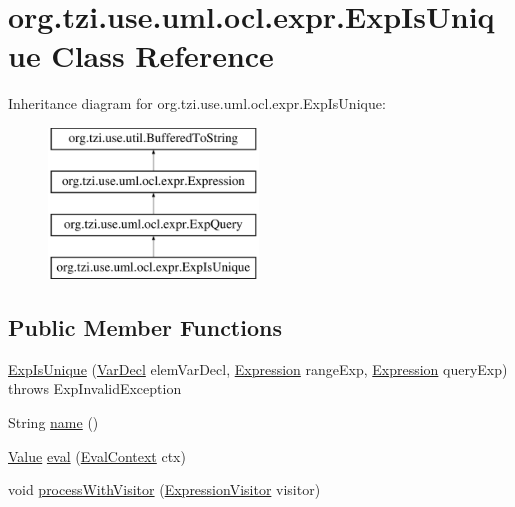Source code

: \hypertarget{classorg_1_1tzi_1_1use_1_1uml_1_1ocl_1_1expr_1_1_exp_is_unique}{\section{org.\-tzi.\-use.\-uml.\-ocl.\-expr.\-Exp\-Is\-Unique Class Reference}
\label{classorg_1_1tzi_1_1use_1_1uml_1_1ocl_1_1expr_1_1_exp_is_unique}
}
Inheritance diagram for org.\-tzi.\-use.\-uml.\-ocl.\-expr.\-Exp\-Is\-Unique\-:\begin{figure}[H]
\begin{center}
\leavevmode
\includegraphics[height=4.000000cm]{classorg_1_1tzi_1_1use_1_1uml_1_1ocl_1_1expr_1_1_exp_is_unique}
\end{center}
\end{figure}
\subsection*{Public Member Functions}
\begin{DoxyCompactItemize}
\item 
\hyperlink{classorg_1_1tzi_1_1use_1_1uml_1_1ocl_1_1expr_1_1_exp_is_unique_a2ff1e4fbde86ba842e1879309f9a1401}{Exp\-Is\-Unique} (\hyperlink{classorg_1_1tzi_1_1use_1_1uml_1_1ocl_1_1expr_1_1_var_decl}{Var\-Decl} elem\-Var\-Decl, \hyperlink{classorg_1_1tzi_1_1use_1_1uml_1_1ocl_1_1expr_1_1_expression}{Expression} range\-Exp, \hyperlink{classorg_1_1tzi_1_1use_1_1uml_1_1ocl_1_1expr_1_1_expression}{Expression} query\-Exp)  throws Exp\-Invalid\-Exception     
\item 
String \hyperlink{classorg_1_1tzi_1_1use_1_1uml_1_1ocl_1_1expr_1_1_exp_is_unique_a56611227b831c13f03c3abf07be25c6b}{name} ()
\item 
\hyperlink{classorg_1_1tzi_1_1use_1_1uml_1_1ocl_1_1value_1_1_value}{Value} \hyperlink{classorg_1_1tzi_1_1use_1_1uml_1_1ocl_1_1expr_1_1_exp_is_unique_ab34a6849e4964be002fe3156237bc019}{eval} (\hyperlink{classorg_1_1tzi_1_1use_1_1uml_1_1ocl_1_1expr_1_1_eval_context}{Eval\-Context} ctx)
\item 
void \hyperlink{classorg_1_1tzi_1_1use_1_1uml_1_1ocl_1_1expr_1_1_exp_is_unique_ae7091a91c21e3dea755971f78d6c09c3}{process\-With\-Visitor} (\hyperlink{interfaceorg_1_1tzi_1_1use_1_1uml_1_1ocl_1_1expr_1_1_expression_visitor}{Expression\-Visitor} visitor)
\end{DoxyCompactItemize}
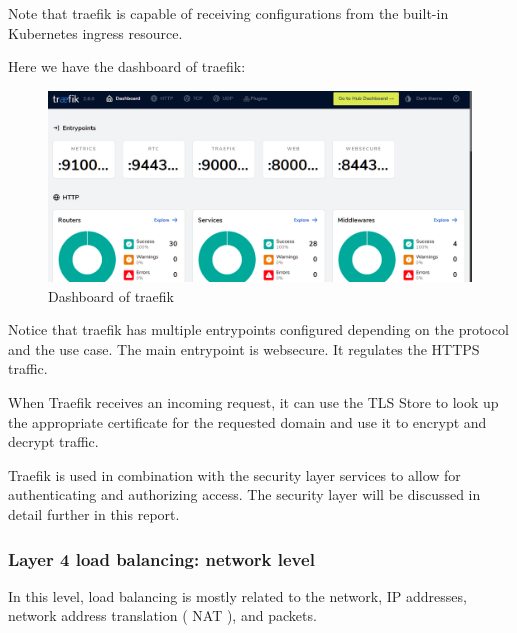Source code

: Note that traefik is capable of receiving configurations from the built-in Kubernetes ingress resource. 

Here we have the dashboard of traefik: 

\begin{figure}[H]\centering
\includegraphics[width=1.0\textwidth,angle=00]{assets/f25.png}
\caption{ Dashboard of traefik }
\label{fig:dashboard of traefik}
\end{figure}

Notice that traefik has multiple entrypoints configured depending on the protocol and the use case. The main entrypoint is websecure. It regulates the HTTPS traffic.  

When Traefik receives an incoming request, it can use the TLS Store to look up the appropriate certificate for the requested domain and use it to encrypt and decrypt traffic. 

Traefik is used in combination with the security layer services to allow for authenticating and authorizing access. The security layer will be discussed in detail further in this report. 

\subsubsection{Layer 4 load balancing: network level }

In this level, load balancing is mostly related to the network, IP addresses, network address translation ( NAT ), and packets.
☆ ☆ ☆
- _Exercise goal_
Leave the images behind and write out every entry exactly.

- _Solution to this problem_
Source code

: \hypertarget{classorg_1_1tzi_1_1use_1_1uml_1_1ocl_1_1expr_1_1_exp_is_unique}{\section{org.\-tzi.\-use.\-uml.\-ocl.\-expr.\-Exp\-Is\-Unique Class Reference}
\label{classorg_1_1tzi_1_1use_1_1uml_1_1ocl_1_1expr_1_1_exp_is_unique}
}
Inheritance diagram for org.\-tzi.\-use.\-uml.\-ocl.\-expr.\-Exp\-Is\-Unique\-:\begin{figure}[H]
\begin{center}
\leavevmode
\includegraphics[height=4.000000cm]{classorg_1_1tzi_1_1use_1_1uml_1_1ocl_1_1expr_1_1_exp_is_unique}
\end{center}
\end{figure}
\subsection*{Public Member Functions}
\begin{DoxyCompactItemize}
\item 
\hyperlink{classorg_1_1tzi_1_1use_1_1uml_1_1ocl_1_1expr_1_1_exp_is_unique_a2ff1e4fbde86ba842e1879309f9a1401}{Exp\-Is\-Unique} (\hyperlink{classorg_1_1tzi_1_1use_1_1uml_1_1ocl_1_1expr_1_1_var_decl}{Var\-Decl} elem\-Var\-Decl, \hyperlink{classorg_1_1tzi_1_1use_1_1uml_1_1ocl_1_1expr_1_1_expression}{Expression} range\-Exp, \hyperlink{classorg_1_1tzi_1_1use_1_1uml_1_1ocl_1_1expr_1_1_expression}{Expression} query\-Exp)  throws Exp\-Invalid\-Exception     
\item 
String \hyperlink{classorg_1_1tzi_1_1use_1_1uml_1_1ocl_1_1expr_1_1_exp_is_unique_a56611227b831c13f03c3abf07be25c6b}{name} ()
\item 
\hyperlink{classorg_1_1tzi_1_1use_1_1uml_1_1ocl_1_1value_1_1_value}{Value} \hyperlink{classorg_1_1tzi_1_1use_1_1uml_1_1ocl_1_1expr_1_1_exp_is_unique_ab34a6849e4964be002fe3156237bc019}{eval} (\hyperlink{classorg_1_1tzi_1_1use_1_1uml_1_1ocl_1_1expr_1_1_eval_context}{Eval\-Context} ctx)
\item 
void \hyperlink{classorg_1_1tzi_1_1use_1_1uml_1_1ocl_1_1expr_1_1_exp_is_unique_ae7091a91c21e3dea755971f78d6c09c3}{process\-With\-Visitor} (\hyperlink{interfaceorg_1_1tzi_1_1use_1_1uml_1_1ocl_1_1expr_1_1_expression_visitor}{Expression\-Visitor} visitor)
\end{DoxyCompactItemize}
Source code

: Note that traefik is capable of receiving configurations from the built-in Kubernetes ingress resource. 

Here we have the dashboard of traefik: 

\begin{figure}[H]\centering
\includegraphics[width=1.0\textwidth,angle=00]{assets/f25.png}
\caption{ Dashboard of traefik }
\label{fig:dashboard of traefik}
\end{figure}

Notice that traefik has multiple entrypoints configured depending on the protocol and the use case. The main entrypoint is websecure. It regulates the HTTPS traffic.  

When Traefik receives an incoming request, it can use the TLS Store to look up the appropriate certificate for the requested domain and use it to encrypt and decrypt traffic. 

Traefik is used in combination with the security layer services to allow for authenticating and authorizing access. The security layer will be discussed in detail further in this report. 

\subsubsection{Layer 4 load balancing: network level }

In this level, load balancing is mostly related to the network, IP addresses, network address translation ( NAT ), and packets.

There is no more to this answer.